Your assignment — Each line below that includes the word "потока" is to be reported.

Supplied material —
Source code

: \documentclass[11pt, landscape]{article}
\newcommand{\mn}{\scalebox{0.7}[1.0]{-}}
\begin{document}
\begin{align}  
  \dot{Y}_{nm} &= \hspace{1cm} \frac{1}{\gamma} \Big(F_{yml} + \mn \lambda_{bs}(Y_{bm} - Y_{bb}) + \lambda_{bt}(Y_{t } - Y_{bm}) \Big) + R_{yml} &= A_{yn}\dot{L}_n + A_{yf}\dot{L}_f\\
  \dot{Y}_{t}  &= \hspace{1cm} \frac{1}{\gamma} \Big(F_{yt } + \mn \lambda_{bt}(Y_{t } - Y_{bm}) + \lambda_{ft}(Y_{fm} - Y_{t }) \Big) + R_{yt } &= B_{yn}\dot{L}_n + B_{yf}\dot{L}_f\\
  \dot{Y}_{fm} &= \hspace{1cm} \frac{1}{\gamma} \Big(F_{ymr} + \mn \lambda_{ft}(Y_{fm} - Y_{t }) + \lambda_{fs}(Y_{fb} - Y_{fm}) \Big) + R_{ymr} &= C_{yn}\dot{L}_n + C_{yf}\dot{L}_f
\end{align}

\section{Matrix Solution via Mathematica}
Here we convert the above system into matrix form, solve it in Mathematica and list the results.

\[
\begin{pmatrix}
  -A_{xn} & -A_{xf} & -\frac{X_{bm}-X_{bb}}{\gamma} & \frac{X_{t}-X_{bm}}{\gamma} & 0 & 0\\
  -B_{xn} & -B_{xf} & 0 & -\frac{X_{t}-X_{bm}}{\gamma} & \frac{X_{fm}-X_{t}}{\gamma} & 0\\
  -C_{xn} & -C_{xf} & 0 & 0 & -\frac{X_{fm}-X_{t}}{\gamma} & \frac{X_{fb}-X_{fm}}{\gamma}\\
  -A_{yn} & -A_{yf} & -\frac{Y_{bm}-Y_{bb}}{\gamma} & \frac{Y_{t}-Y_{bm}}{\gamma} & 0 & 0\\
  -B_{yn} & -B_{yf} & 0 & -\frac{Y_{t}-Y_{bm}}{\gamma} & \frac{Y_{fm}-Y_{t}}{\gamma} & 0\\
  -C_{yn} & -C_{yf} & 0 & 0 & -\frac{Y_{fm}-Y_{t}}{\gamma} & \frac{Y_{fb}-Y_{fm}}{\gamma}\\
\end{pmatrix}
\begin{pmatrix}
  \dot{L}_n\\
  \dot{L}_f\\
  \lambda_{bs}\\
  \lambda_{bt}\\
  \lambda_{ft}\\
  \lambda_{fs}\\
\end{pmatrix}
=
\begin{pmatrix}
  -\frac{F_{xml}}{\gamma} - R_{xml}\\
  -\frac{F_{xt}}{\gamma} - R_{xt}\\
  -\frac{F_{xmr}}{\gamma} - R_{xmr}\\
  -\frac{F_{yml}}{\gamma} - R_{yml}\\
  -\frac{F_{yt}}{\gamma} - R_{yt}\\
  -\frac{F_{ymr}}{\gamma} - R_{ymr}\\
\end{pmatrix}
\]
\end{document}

* * *

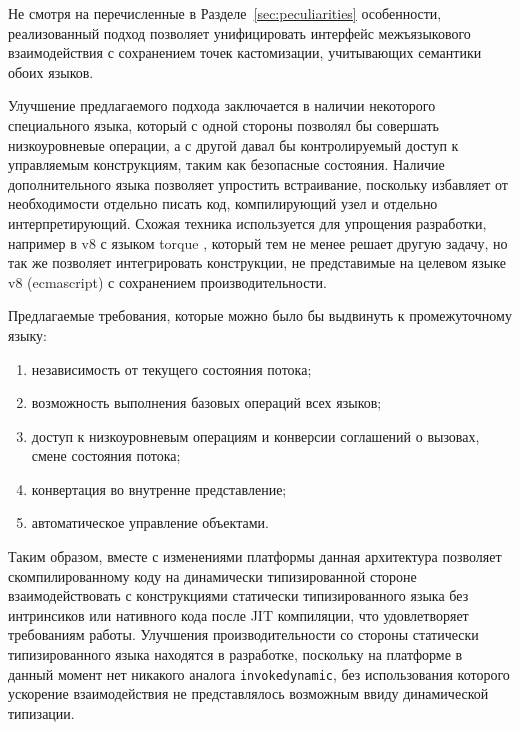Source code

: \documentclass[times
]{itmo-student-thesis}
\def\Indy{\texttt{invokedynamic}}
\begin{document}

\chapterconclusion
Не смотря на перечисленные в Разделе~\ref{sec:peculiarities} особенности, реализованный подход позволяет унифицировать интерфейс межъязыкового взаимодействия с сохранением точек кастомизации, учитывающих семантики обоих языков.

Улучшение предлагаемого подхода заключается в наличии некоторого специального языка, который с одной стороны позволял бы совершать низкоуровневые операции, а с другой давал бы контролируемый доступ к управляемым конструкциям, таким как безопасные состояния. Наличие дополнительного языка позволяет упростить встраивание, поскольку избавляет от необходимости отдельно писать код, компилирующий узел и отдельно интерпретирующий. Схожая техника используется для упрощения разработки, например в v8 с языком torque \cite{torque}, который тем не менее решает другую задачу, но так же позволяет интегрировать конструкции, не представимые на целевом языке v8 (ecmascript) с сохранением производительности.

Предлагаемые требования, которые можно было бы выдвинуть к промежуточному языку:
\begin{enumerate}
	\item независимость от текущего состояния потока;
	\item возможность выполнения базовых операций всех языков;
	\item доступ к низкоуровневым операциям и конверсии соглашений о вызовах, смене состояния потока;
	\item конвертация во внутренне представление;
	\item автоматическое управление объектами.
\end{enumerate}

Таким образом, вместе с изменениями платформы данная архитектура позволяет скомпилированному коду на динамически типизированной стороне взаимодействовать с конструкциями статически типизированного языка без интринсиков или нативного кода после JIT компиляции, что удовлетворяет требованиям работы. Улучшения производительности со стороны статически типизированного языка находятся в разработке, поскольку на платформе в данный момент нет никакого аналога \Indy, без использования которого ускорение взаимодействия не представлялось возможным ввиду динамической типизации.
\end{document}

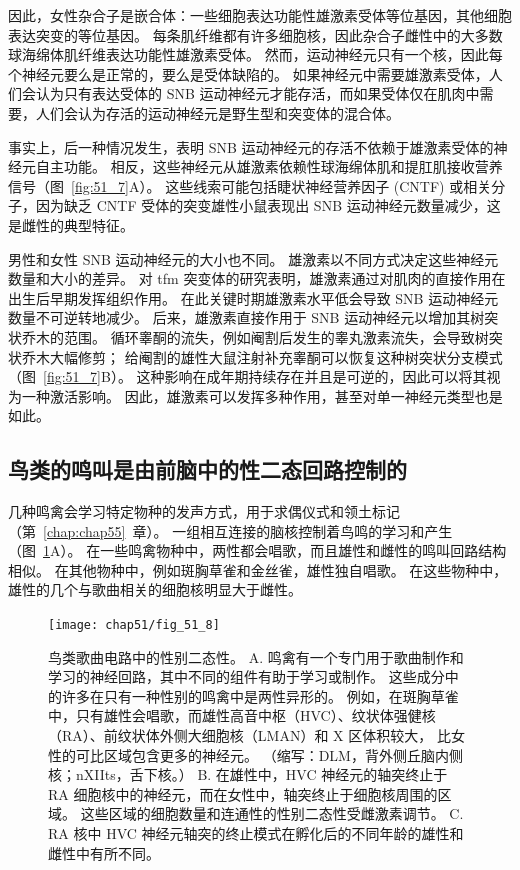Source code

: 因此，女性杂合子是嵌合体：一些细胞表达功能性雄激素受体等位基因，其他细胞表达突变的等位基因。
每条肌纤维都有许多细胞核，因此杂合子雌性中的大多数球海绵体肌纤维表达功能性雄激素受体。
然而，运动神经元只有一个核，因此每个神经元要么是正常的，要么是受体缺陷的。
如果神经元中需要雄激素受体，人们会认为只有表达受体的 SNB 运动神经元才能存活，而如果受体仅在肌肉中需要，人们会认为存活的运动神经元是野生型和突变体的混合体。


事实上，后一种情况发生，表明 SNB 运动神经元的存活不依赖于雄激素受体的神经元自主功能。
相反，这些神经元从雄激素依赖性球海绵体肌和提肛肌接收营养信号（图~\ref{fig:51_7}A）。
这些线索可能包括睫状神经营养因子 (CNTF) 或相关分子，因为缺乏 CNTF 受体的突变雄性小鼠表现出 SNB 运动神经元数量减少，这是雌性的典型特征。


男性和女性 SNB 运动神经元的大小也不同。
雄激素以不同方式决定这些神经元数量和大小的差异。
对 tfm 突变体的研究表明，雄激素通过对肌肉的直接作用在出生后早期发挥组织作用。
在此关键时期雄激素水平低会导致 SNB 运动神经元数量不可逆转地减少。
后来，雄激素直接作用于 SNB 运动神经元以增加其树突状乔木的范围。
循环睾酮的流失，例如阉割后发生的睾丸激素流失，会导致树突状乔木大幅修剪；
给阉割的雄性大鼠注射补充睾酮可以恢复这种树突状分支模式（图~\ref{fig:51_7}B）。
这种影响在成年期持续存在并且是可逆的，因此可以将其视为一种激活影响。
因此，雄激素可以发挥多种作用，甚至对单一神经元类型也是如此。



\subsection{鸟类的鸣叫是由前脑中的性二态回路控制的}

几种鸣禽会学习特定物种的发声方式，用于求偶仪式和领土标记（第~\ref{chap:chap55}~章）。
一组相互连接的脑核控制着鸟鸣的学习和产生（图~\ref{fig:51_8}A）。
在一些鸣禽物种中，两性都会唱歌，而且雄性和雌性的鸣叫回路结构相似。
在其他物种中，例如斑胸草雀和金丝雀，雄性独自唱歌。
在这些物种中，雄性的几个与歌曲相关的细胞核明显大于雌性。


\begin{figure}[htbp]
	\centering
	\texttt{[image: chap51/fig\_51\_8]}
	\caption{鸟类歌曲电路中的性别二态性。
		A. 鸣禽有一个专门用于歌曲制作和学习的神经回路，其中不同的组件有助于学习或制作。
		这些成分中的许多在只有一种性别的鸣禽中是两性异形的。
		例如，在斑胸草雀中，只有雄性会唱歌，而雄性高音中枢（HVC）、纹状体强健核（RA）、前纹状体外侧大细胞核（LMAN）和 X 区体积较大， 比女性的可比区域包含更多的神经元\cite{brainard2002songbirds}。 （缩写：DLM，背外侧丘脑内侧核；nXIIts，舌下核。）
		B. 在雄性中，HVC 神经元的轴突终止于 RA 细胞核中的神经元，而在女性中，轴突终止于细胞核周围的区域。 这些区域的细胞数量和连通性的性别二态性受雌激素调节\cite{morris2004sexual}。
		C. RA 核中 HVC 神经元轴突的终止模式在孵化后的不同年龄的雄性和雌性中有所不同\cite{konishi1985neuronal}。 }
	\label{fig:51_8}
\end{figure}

Exercise result —
	\item независимость от текущего состояния потока;
	\item доступ к низкоуровневым операциям и конверсии соглашений о вызовах, смене состояния потока;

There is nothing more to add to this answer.